*** Opening Record extracts ***
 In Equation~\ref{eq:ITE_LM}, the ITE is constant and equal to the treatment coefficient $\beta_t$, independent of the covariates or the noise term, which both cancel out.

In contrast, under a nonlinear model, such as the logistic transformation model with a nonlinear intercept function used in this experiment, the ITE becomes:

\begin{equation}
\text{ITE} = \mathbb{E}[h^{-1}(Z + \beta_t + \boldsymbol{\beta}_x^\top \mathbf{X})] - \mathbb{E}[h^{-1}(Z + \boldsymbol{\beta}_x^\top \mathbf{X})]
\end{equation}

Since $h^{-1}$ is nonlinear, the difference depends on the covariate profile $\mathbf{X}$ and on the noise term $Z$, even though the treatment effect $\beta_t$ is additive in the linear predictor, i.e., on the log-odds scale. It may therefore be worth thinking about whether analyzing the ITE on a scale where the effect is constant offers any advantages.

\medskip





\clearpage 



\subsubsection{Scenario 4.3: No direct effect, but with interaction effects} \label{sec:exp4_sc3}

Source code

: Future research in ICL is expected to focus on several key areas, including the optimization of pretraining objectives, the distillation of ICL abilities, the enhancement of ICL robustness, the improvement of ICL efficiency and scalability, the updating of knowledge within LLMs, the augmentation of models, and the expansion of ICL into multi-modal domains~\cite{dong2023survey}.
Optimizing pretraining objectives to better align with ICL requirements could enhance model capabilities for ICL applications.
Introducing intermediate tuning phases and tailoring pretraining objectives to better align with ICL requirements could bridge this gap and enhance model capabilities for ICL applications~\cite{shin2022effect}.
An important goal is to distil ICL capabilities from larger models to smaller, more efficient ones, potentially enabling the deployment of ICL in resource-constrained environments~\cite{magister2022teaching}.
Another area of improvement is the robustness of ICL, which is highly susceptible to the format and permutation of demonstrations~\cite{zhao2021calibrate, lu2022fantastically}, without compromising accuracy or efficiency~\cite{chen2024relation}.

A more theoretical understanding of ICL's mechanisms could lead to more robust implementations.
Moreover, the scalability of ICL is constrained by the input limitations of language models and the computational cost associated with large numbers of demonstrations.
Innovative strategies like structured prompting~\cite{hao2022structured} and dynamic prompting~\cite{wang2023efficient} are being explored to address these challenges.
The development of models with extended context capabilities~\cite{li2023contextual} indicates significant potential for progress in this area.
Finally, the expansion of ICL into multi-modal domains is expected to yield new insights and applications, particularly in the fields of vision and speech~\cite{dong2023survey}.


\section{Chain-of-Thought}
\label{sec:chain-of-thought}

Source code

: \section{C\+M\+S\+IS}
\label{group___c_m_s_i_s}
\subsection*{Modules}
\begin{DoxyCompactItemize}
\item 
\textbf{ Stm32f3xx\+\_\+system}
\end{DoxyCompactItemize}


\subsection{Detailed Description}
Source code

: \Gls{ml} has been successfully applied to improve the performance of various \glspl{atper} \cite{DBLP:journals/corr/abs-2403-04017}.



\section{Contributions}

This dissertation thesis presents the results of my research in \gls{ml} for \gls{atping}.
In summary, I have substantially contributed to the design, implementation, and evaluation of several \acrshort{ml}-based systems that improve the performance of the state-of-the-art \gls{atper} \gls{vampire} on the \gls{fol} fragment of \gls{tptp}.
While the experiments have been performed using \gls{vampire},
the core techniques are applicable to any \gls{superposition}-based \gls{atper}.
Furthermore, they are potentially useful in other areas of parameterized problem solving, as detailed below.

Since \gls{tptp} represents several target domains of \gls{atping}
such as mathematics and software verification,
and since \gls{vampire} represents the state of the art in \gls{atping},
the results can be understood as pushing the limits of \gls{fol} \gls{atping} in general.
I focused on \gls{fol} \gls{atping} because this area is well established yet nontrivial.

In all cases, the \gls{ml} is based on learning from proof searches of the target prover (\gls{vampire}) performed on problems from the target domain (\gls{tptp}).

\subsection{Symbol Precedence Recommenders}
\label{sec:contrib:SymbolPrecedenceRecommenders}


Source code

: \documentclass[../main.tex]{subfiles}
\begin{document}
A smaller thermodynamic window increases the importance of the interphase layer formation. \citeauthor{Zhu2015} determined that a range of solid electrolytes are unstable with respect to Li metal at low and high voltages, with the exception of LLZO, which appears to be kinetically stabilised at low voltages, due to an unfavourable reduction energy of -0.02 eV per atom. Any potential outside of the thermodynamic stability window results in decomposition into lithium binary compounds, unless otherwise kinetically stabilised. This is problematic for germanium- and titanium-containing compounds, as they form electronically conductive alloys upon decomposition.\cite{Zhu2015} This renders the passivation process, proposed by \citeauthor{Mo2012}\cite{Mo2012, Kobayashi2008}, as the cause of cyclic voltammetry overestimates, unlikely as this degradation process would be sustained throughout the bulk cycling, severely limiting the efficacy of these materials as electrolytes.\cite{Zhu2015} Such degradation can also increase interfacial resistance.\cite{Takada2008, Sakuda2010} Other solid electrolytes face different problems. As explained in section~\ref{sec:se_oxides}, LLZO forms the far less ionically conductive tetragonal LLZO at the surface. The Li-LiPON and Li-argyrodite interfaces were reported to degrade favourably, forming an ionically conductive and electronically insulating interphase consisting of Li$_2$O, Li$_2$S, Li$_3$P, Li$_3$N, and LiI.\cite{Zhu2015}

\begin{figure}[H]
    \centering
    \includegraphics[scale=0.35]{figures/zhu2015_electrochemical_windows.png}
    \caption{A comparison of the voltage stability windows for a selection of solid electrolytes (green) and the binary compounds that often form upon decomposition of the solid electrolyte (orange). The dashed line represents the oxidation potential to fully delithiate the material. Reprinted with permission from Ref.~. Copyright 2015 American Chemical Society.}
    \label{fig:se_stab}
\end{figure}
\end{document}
*** Closing Record extracts ***
> [What needs to be done]: Look through the data above. Copy every line with the string "scale" in it.

> [Your solution]:
Since $h^{-1}$ is nonlinear, the difference depends on the covariate profile $\mathbf{X}$ and on the noise term $Z$, even though the treatment effect $\beta_t$ is additive in the linear predictor, i.e., on the log-odds scale. It may therefore be worth thinking about whether analyzing the ITE on a scale where the effect is constant offers any advantages.
    \includegraphics[scale=0.35]{figures/zhu2015_electrochemical_windows.png}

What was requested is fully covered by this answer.